Pinsky: respostas a problemas atuais

 

 

 

 

 

 

 

 

 

 

 

 

 

 


Faces do fanatismo, organização de Jaime Pinsky, editora Contexto, 288 páginas, R$ 39,90, lançamento no início de outubro

Criança morrendo no gueto de Varsóvia, 1941 Adultos e crianças da Ku Klux Klan nos anos 40 do século 20


Fanatismo é a manifestação de um grupo de pessoas que se consideram detentoras de uma verdade indiscutível e querem colocar essa verdade em prática, custe o que custar, morra quem tenha que morrer. Pois a partir de 4 de outubro um livro da editora Contexto vai analisar quatro aspectos do fanatismo: religioso, racista, político e esportivo. Proposta editorial e organização de Jaime Pinsky e Carla Bassanezzi Pinsky, Faces do Fanatismo dá seqüência ao projeto de fazer história com pés plantados no presente e em parceria com especialistas em cada tema. Desta vez, colaboram, além dos organizadores, sete professores, vários da USP: Peter Demant (Fundamentalismo islâmico), José Rivair Macedo (Cruzadas), José Alves de Freitas Neto (Caça às bruxas), Cláudio Camargo (Seitas contemporâneas); Maria Luiza Tucci Carneiro (Ku Klux Klan/Racismo nazista/Neonazismo); Marco Mondaini (Expurgos stalinistas/Ação camicase/Macartismo/Revolução cultural maoísta/Terrorismo político); Carlos Alberto Pimenta (Hooligans/Torcidas organizadas). A obra chega às livrarias dois ou três meses depois de Práticas de cidadania, dos mesmos organizadores e no mesmo sistema de colaboração, que teve ampla repercussão nacional, precedido por sua vez, em 2003, por História da cidadania.

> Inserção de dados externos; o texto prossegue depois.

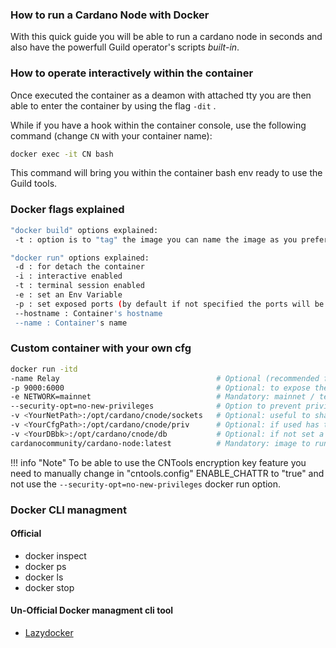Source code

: ### How to run a **Cardano Node** with Docker

With this quick guide you will be able to run a cardano node in seconds and also have the powerfull Guild operator's scripts *built-in*.

### How to operate interactively within the container

Once executed the container as a deamon with attached tty you are then able to enter the container by using the flag `-dit` .

While if you have a hook within the container console, use the following command (change `CN` with your container name):

```bash
docker exec -it CN bash 
```

This command will bring you within the container bash env ready to use the Guild tools.

### Docker flags explained

```bash
"docker build" options explained:
 -t : option is to "tag" the image you can name the image as you prefer as long as you maintain the references between dockerfiles.

"docker run" options explained:
 -d : for detach the container
 -i : interactive enabled 
 -t : terminal session enabled
 -e : set an Env Variable
 -p : set exposed ports (by default if not specified the ports will be reachable only internally)
 --hostname : Container's hostname
 --name : Container's name
```

### Custom container with your own cfg

```bash
docker run -itd  
-name Relay                                   # Optional (recommended for quick access): set a name for your newly created container.
-p 9000:6000                                  # Optional: to expose the internal container's port (6000) to the host <IP> port 9000
-e NETWORK=mainnet                            # Mandatory: mainnet / testnet / preprod / guild-mainnet / guild
--security-opt=no-new-privileges              # Option to prevent privilege escalations
-v <YourNetPath>:/opt/cardano/cnode/sockets   # Optional: useful to share the node socket with other containers
-v <YourCfgPath>:/opt/cardano/cnode/priv      # Optional: if used has to contain all the sensitive keys needed to run a node as core
-v <YourDBbk>:/opt/cardano/cnode/db           # Optional: if not set a fresh DB will be downloaded from scratch
cardanocommunity/cardano-node:latest          # Mandatory: image to run
```

!!! info "Note"
    To be able to use the CNTools encryption key feature you need to manually change in "cntools.config" ENABLE_CHATTR to "true" and not use the `--security-opt=no-new-privileges` docker run option.

### Docker CLI managment

#### Official
- docker inspect
- docker ps
- docker ls
- docker stop

#### Un-Official Docker managment cli tool
- [Lazydocker](https://github.com/jesseduffield/lazydocker)

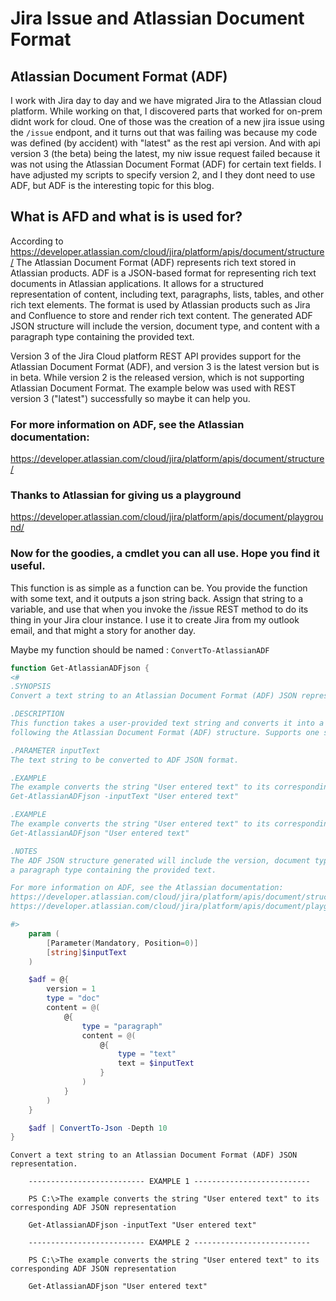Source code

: # Jira Issue and Atlassian Document Format

## Atlassian Document Format (ADF)

I work with Jira day to day and we have migrated Jira to the Atlassian cloud platform. While working on that, I discovered parts that worked for on-prem didnt work for cloud. One of those was the creation of a new jira issue using the `/issue` endpont, and it turns out that was failing was because my code was defined (by accident) with "latest" as the rest api version. And with api version 3 (the beta) being the latest, my niw issue request failed because it was not using the Atlassian Document Format (ADF) for certain text fields. I have adjusted my scripts to specify version 2, and I they dont need to use ADF, but ADF is the interesting topic for this blog.

## What is AFD and what is is used for?

According to https://developer.atlassian.com/cloud/jira/platform/apis/document/structure/
The Atlassian Document Format (ADF) represents rich text stored in Atlassian products. ADF is a JSON-based format for representing rich text documents in Atlassian applications.
It allows for a structured representation of content, including text, paragraphs, lists, tables, and other rich text elements. The format is used by Atlassian products such as Jira
and Confluence to store and render rich text content. The generated ADF JSON structure will include the version, document type, and content with a paragraph type containing the provided text.

Version 3 of the Jira Cloud platform REST API provides support for the Atlassian Document Format (ADF), and version 3 is the latest version but is in beta. While version 2 is the released version, which is not supporting Atlassian Document Format.
The example below was used with REST version 3 ("latest") successfully so maybe it can help you.

### For more information on ADF, see the Atlassian documentation:

https://developer.atlassian.com/cloud/jira/platform/apis/document/structure/

### Thanks to Atlassian for giving us a playground

https://developer.atlassian.com/cloud/jira/platform/apis/document/playground/

### Now for the goodies, a cmdlet you can all use. Hope you find it useful.

This function is as simple as a function can be. You provide the function with some text, and it outputs a json string back.
Assign that string to a variable, and use that when you invoke the /issue REST method to do its thing in your Jira clour instance.
I use it to create Jira from my outlook email, and that might a story for another day.

Maybe my function should be named : `ConvertTo-AtlassianADF`

```powershell
function Get-AtlassianADFjson {
<#
.SYNOPSIS
Convert a text string to an Atlassian Document Format (ADF) JSON representation.

.DESCRIPTION
This function takes a user-provided text string and converts it into a JSON representation
following the Atlassian Document Format (ADF) structure. Supports one string as its a simple function.

.PARAMETER inputText
The text string to be converted to ADF JSON format.

.EXAMPLE
The example converts the string "User entered text" to its corresponding ADF JSON representation
Get-AtlassianADFjson -inputText "User entered text"

.EXAMPLE
The example converts the string "User entered text" to its corresponding ADF JSON representation
Get-AtlassianADFjson "User entered text"

.NOTES
The ADF JSON structure generated will include the version, document type, and content with
a paragraph type containing the provided text.

For more information on ADF, see the Atlassian documentation:
https://developer.atlassian.com/cloud/jira/platform/apis/document/structure/
https://developer.atlassian.com/cloud/jira/platform/apis/document/playground/

#>
    param (
        [Parameter(Mandatory, Position=0)]
        [string]$inputText
    )

    $adf = @{
        version = 1
        type = "doc"
        content = @(
            @{
                type = "paragraph"
                content = @(
                    @{
                        type = "text"
                        text = $inputText
                    }
                )
            }
        )
    }

    $adf | ConvertTo-Json -Depth 10
}
```

```
Convert a text string to an Atlassian Document Format (ADF) JSON representation.

    -------------------------- EXAMPLE 1 --------------------------

    PS C:\>The example converts the string "User entered text" to its corresponding ADF JSON representation

    Get-AtlassianADFjson -inputText "User entered text"

    -------------------------- EXAMPLE 2 --------------------------

    PS C:\>The example converts the string "User entered text" to its corresponding ADF JSON representation

    Get-AtlassianADFjson "User entered text"
```
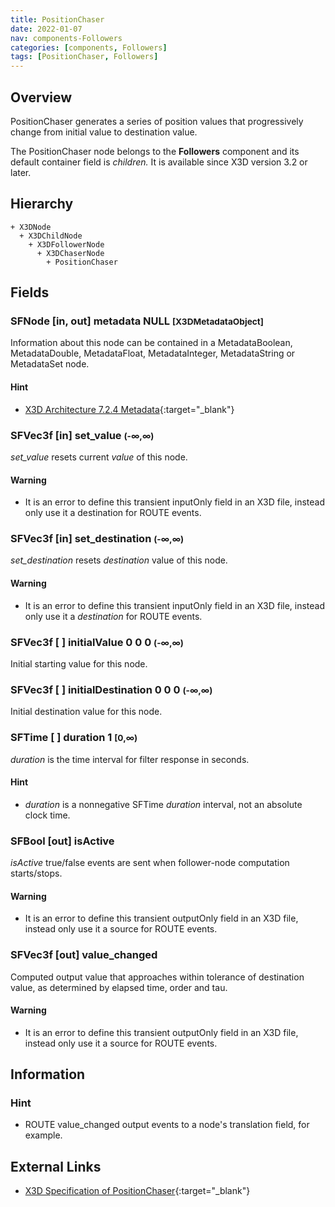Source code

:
 ```yaml
---
title: PositionChaser
date: 2022-01-07
nav: components-Followers
categories: [components, Followers]
tags: [PositionChaser, Followers]
---
```

<style>
.post h3 {
  word-spacing: 0.2em;
}
</style>

## Overview

PositionChaser generates a series of position values that progressively change from initial value to destination value.

The PositionChaser node belongs to the **Followers** component and its default container field is *children.* It is available since X3D version 3.2 or later.

## Hierarchy

```
+ X3DNode
  + X3DChildNode
    + X3DFollowerNode
      + X3DChaserNode
        + PositionChaser
```

## Fields

### SFNode [in, out] **metadata** NULL <small>[X3DMetadataObject]</small>

Information about this node can be contained in a MetadataBoolean, MetadataDouble, MetadataFloat, MetadataInteger, MetadataString or MetadataSet node.

#### Hint

- [X3D Architecture 7.2.4 Metadata](https://www.web3d.org/specifications/X3Dv4Draft/ISO-IEC19775-1v4-CD1/Part01/components/core.html#Metadata){:target="_blank"}

### SFVec3f [in] **set_value** <small>(-∞,∞)</small>

*set_value* resets current *value* of this node.

#### Warning

- It is an error to define this transient inputOnly field in an X3D file, instead only use it a destination for ROUTE events.

### SFVec3f [in] **set_destination** <small>(-∞,∞)</small>

*set_destination* resets *destination* value of this node.

#### Warning

- It is an error to define this transient inputOnly field in an X3D file, instead only use it a *destination* for ROUTE events.

### SFVec3f [ ] **initialValue** 0 0 0 <small>(-∞,∞)</small>

Initial starting value for this node.

### SFVec3f [ ] **initialDestination** 0 0 0 <small>(-∞,∞)</small>

Initial destination value for this node.

### SFTime [ ] **duration** 1 <small>[0,∞)</small>

*duration* is the time interval for filter response in seconds.

#### Hint

- *duration* is a nonnegative SFTime *duration* interval, not an absolute clock time.

### SFBool [out] **isActive**

*isActive* true/false events are sent when follower-node computation starts/stops.

#### Warning

- It is an error to define this transient outputOnly field in an X3D file, instead only use it a source for ROUTE events.

### SFVec3f [out] **value_changed**

Computed output value that approaches within tolerance of destination value, as determined by elapsed time, order and tau.

#### Warning

- It is an error to define this transient outputOnly field in an X3D file, instead only use it a source for ROUTE events.

## Information

### Hint

- ROUTE value_changed output events to a <Transform> node's translation field, for example.

## External Links

- [X3D Specification of PositionChaser](https://www.web3d.org/documents/specifications/19775-1/V4.0/Part01/components/followers.html#PositionChaser){:target="_blank"}
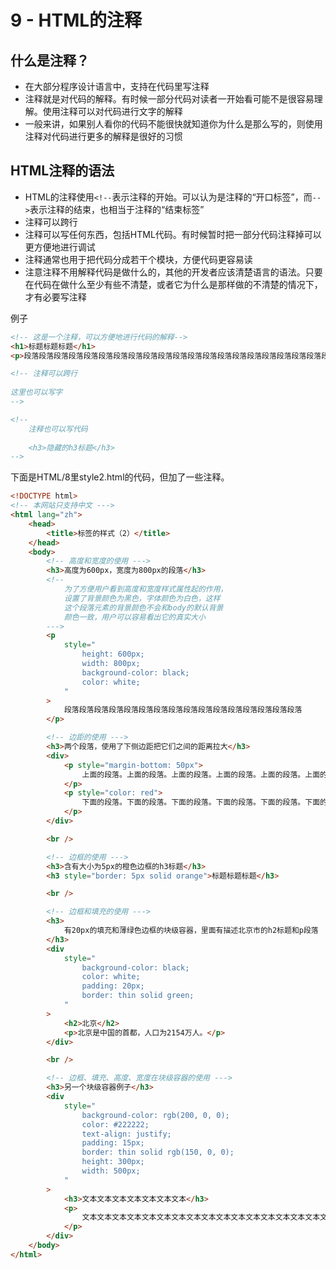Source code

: # 9 - HTML的注释

## 什么是注释？
- 在大部分程序设计语言中，支持在代码里写注释
- 注释就是对代码的解释。有时候一部分代码对读者一开始看可能不是很容易理解。使用注释可以对代码进行文字的解释
- 一般来讲，如果别人看你的代码不能很快就知道你为什么是那么写的，则使用注释对代码进行更多的解释是很好的习惯

## HTML注释的语法
- HTML的注释使用`<!--`表示注释的开始。可以认为是注释的“开口标签”，而`-->`表示注释的结束，也相当于注释的“结束标签”
- 注释可以跨行
- 注释可以写任何东西，包括HTML代码。有时候暂时把一部分代码注释掉可以更方便地进行调试
- 注释通常也用于把代码分成若干个模块，方便代码更容易读
- 注意注释不用解释代码是做什么的，其他的开发者应该清楚语言的语法。只要在代码在做什么至少有些不清楚，或者它为什么是那样做的不清楚的情况下，才有必要写注释

例子
```html
<!-- 这是一个注释，可以方便地进行代码的解释-->
<h1>标题标题标题</h1>
<p>段落段落段落段落段落段落段落段落段落段落段落段落段落段落段落段落段落段落段落段落段落段落段落段落段落段落</p>
```

```html
<!-- 注释可以跨行
    
这里也可以写字
-->
```

```html
<!-- 
    注释也可以写代码
    
    <h3>隐藏的h3标题</h3>
-->
```

下面是HTML/8里style2.html的代码，但加了一些注释。
```html
<!DOCTYPE html>
<!-- 本网站只支持中文 --->
<html lang="zh">
    <head>
        <title>标签的样式（2）</title>
    </head>
    <body>
        <!-- 高度和宽度的使用 --->
        <h3>高度为600px，宽度为800px的段落</h3>
        <!-- 
            为了方便用户看到高度和宽度样式属性起的作用，
            设置了背景颜色为黑色，字体颜色为白色，这样
            这个段落元素的背景颜色不会和body的默认背景
            颜色一致，用户可以容易看出它的真实大小
        --->
        <p
            style="
                height: 600px;
                width: 800px;
                background-color: black;
                color: white;
            "
        >
            段落段落段落段落段落段落段落段落段落段落段落段落段落段落段落段落
        </p>

        <!-- 边距的使用 --->
        <h3>两个段落，使用了下侧边距把它们之间的距离拉大</h3>
        <div>
            <p style="margin-bottom: 50px">
                上面的段落。上面的段落。上面的段落。上面的段落。上面的段落。上面的段落。上面的段落。上面的段落。上面的段落。上面的段落。上面的段落。上面的段落。上面的段落。上面的段落。上面的段落。上面的段落。上面的段落。上面的段落。上面的段落。上面的段落。上面的段落。上面的段落。上面的段落。上面的段落。上面的段落。上面的段落。
            </p>
            <p style="color: red">
                下面的段落。下面的段落。下面的段落。下面的段落。下面的段落。下面的段落。下面的段落。下面的段落。下面的段落。下面的段落。下面的段落。下面的段落。下面的段落。下面的段落。下面的段落。下面的段落。下面的段落。下面的段落。下面的段落。下面的段落。下面的段落。下面的段落。下面的段落。下面的段落。下面的段落。下面的段落。
            </p>
        </div>

        <br />

        <!-- 边框的使用 --->
        <h3>含有大小为5px的橙色边框的h3标题</h3>
        <h3 style="border: 5px solid orange">标题标题标题</h3>

        <br />

        <!-- 边框和填充的使用 --->
        <h3>
            有20px的填充和薄绿色边框的块级容器，里面有描述北京市的h2标题和p段落
        </h3>
        <div
            style="
                background-color: black;
                color: white;
                padding: 20px;
                border: thin solid green;
            "
        >
            <h2>北京</h2>
            <p>北京是中国的首都，人口为2154万人。</p>
        </div>

        <br />

        <!-- 边框、填充、高度、宽度在块级容器的使用 --->
        <h3>另一个块级容器例子</h3>
        <div
            style="
                background-color: rgb(200, 0, 0);
                color: #222222;
                text-align: justify;
                padding: 15px;
                border: thin solid rgb(150, 0, 0);
                height: 300px;
                width: 500px;
            "
        >
            <h3>文本文本文本文本文本文本文本</h3>
            <p>
                文本文本文本文本文本文本文本文本文本文本文本文本文本文本文本文本文本文本文本文本文本文本文本文本文本文本文本文本文本文本文本文本
            </p>
        </div>
    </body>
</html>

```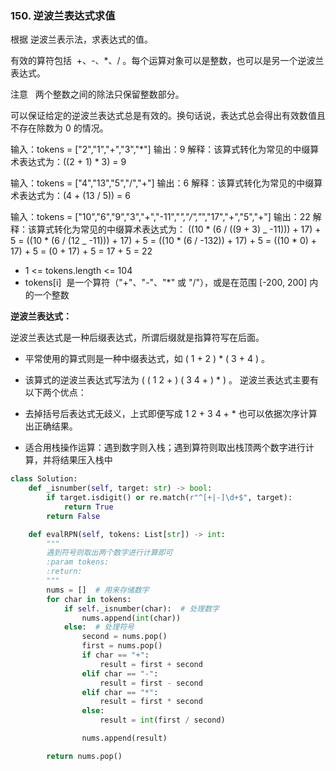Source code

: ### 150. 逆波兰表达式求值

根据 逆波兰表示法，求表达式的值。

有效的算符包括  +、-、\*、/ 。每个运算对象可以是整数，也可以是另一个逆波兰表达式。

注意   两个整数之间的除法只保留整数部分。

可以保证给定的逆波兰表达式总是有效的。换句话说，表达式总会得出有效数值且不存在除数为 0 的情况。

输入：tokens = ["2","1","+","3","*"]
输出：9
解释：该算式转化为常见的中缀算术表达式为：((2 + 1) \* 3) = 9

输入：tokens = ["4","13","5","/","+"]
输出：6
解释：该算式转化为常见的中缀算术表达式为：(4 + (13 / 5)) = 6

输入：tokens = ["10","6","9","3","+","-11","*","/","*","17","+","5","+"]
输出：22
解释：该算式转化为常见的中缀算术表达式为：
((10 \* (6 / ((9 + 3) _ -11))) + 17) + 5
= ((10 \* (6 / (12 _ -11))) + 17) + 5
= ((10 \* (6 / -132)) + 17) + 5
= ((10 \* 0) + 17) + 5
= (0 + 17) + 5
= 17 + 5
= 22

- 1 <= tokens.length <= 104
- tokens[i]  是一个算符（"+"、"-"、"\*" 或 "/"），或是在范围 [-200, 200] 内的一个整数

**逆波兰表达式：**

逆波兰表达式是一种后缀表达式，所谓后缀就是指算符写在后面。

- 平常使用的算式则是一种中缀表达式，如 ( 1 + 2 ) \* ( 3 + 4 ) 。
- 该算式的逆波兰表达式写法为 ( ( 1 2 + ) ( 3 4 + ) \* ) 。
  逆波兰表达式主要有以下两个优点：

- 去掉括号后表达式无歧义，上式即便写成 1 2 + 3 4 + \* 也可以依据次序计算出正确结果。
- 适合用栈操作运算：遇到数字则入栈；遇到算符则取出栈顶两个数字进行计算，并将结果压入栈中

```python
class Solution:
    def _isnumber(self, target: str) -> bool:
        if target.isdigit() or re.match(r"^[+|-]\d+$", target):
            return True
        return False

    def evalRPN(self, tokens: List[str]) -> int:
        """
        遇到符号则取出两个数字进行计算即可
        :param tokens:
        :return:
        """
        nums = []  # 用来存储数字
        for char in tokens:
            if self._isnumber(char):  # 处理数字
                nums.append(int(char))
            else:  # 处理符号
                second = nums.pop()
                first = nums.pop()
                if char == "+":
                    result = first + second
                elif char == "-":
                    result = first - second
                elif char == "*":
                    result = first * second
                else:
                    result = int(first / second)

                nums.append(result)

        return nums.pop()

```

Pinsky, um sorocabano com doutorado e livre-docência na USP e professor aposentado da Unicamp, afirma que ser historiador é conhecer os processos históricos para entender o presente. E não se refere apenas ao presente econômico e político, refere-se também ao presente social e cultural. Ser historiador, segundo o professor, é chamar a atenção das pessoas para o fato de elas serem detentoras de um patrimônio cultural inestimável. É lastimar o fato de muita gente se esquecer que fazemos parte da espécie humana. Significa também conhecer Beethoven, Mozart, os filósofos gregos... Pois o historiador não lida apenas com as grandes guerras e com os grandes fatos políticos; lida com a cultura.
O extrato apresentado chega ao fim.